There’s also growing evidence that HDL cholesterol itself is more complicated than the “good cholesterol” label suggests. A large U.S. study published through the National Heart, Lung, and Blood Institute found that lower HDL levels only predicted increased cardiovascular risk in white adults, not Black adults. The same study found that very high HDL levels didn’t provide extra cardiovascular protection for either group. These findings suggest that using HDL as one half of a ratio oversimplifies its relationship with heart disease.

Factors That Can Skew Your Results

A lipid panel typically requires fasting for 9 to 12 hours beforehand (water is fine). If you didn’t fast, your triglyceride levels will be inflated, which can throw off the total cholesterol number and, in turn, your ratio.

Other things that can affect accuracy: alcohol consumption within the past two days, a major diet change in the prior week, pregnancy, a recent heart attack (within three months), and certain medications. Even the lab processing your sample can produce slightly different values. If your ratio seems unexpectedly high or low, mention any of these factors to your doctor before assuming the worst.

How to Improve Your Ratio

Since the ratio is total cholesterol divided by HDL, you can improve it in two ways: lower your total cholesterol or raise your HDL. Most lifestyle changes do both at once.

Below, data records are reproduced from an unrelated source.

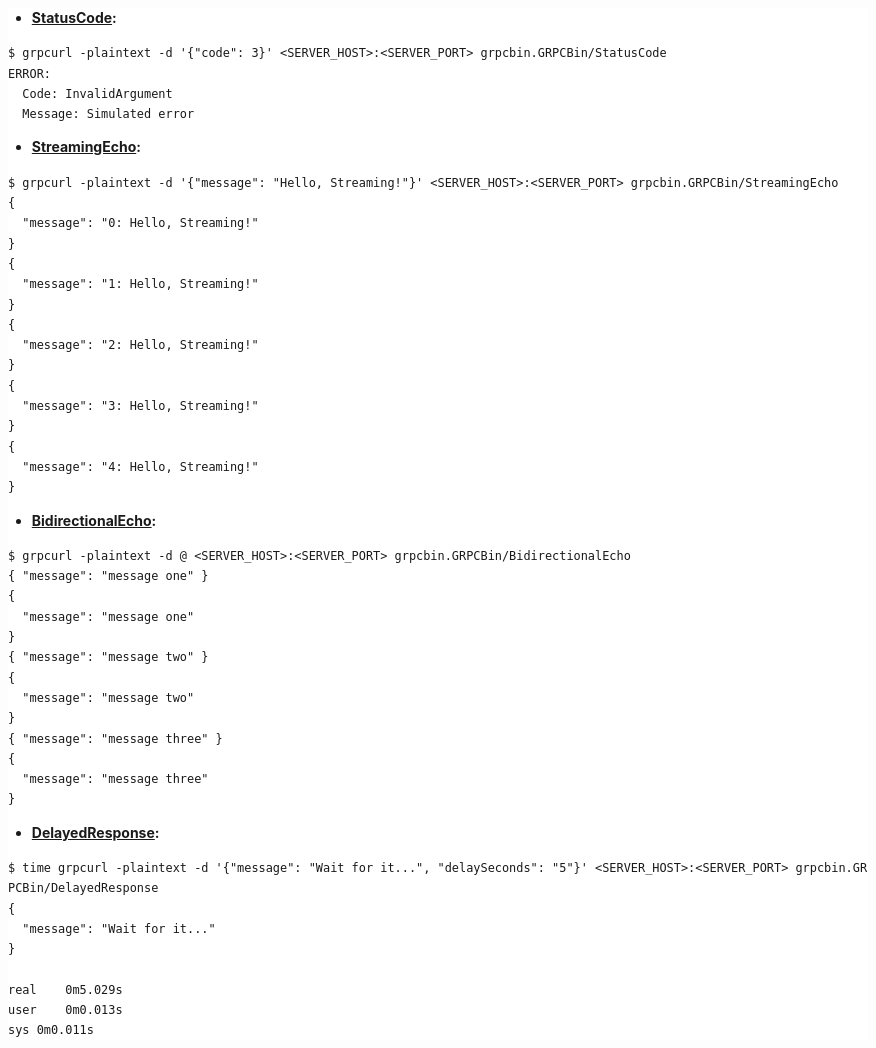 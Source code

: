 - **[StatusCode](api/proto/grpcbin.proto#L16):**  

```
$ grpcurl -plaintext -d '{"code": 3}' <SERVER_HOST>:<SERVER_PORT> grpcbin.GRPCBin/StatusCode
ERROR:
  Code: InvalidArgument
  Message: Simulated error
```

- **[StreamingEcho](api/proto/grpcbin.proto#L20):**  

```
$ grpcurl -plaintext -d '{"message": "Hello, Streaming!"}' <SERVER_HOST>:<SERVER_PORT> grpcbin.GRPCBin/StreamingEcho
{
  "message": "0: Hello, Streaming!"
}
{
  "message": "1: Hello, Streaming!"
}
{
  "message": "2: Hello, Streaming!"
}
{
  "message": "3: Hello, Streaming!"
}
{
  "message": "4: Hello, Streaming!"
}
```

- **[BidirectionalEcho](api/proto/grpcbin.proto#24):**  

```
$ grpcurl -plaintext -d @ <SERVER_HOST>:<SERVER_PORT> grpcbin.GRPCBin/BidirectionalEcho
{ "message": "message one" }    
{
  "message": "message one"
}
{ "message": "message two" }        
{
  "message": "message two"
}
{ "message": "message three" }
{
  "message": "message three"
}
```

- **[DelayedResponse](api/proto/grpcbin.proto#L27):**  

```
$ time grpcurl -plaintext -d '{"message": "Wait for it...", "delaySeconds": "5"}' <SERVER_HOST>:<SERVER_PORT> grpcbin.GRPCBin/DelayedResponse
{
  "message": "Wait for it..."
}

real	0m5.029s
user	0m0.013s
sys	0m0.011s
```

Exercise is the most reliable way to raise HDL. As little as 60 minutes of moderate aerobic activity per week (think brisk walking, cycling, swimming) can increase HDL levels while lowering triglycerides. More exercise generally brings more benefit, but even modest amounts help.

Diet changes make a noticeable difference on the total cholesterol side. Eliminating trans fats is the single most impactful dietary move because trans fats simultaneously raise LDL and lower HDL, pushing the ratio in the wrong direction on both ends. Trans fats are common in foods made with shortening (packaged baked goods, some margarines, most fried foods). Limiting saturated fat from red meat and full-fat dairy also helps lower LDL. Replacing these with vegetables, fruits, whole grains, nuts, and fish shifts the balance toward a healthier profile.

Smoking directly lowers HDL levels, so quitting improves the ratio even without other changes. Moderate alcohol intake (up to one drink a day for women, two for men) has been linked with higher HDL, though doctors don’t recommend starting to drink for this purpose.

Medications like statins, fibrates, and prescription niacin can improve individual cholesterol numbers and may shift the ratio. However, clinical trials haven’t shown that raising HDL specifically with medication reduces heart attack risk. That’s one more reason the medical field has moved toward targeting LDL and non-HDL cholesterol directly rather than chasing a better ratio number.

What to Focus on Instead

If your lab report includes a cholesterol ratio, it’s still useful as a rough gauge. But the numbers that matter most for treatment decisions are your LDL cholesterol and your non-HDL cholesterol. Non-HDL is easy to calculate yourself: just subtract your HDL from your total cholesterol. A non-HDL level below 130 mg/dL is a common target for people at average risk, with lower targets for those who already have heart disease or diabetes.

When you review your next lipid panel, look at the full picture rather than fixating on one ratio. Your LDL, non-HDL, triglycerides, and HDL levels together tell a far richer story about your cardiovascular risk than any single number can.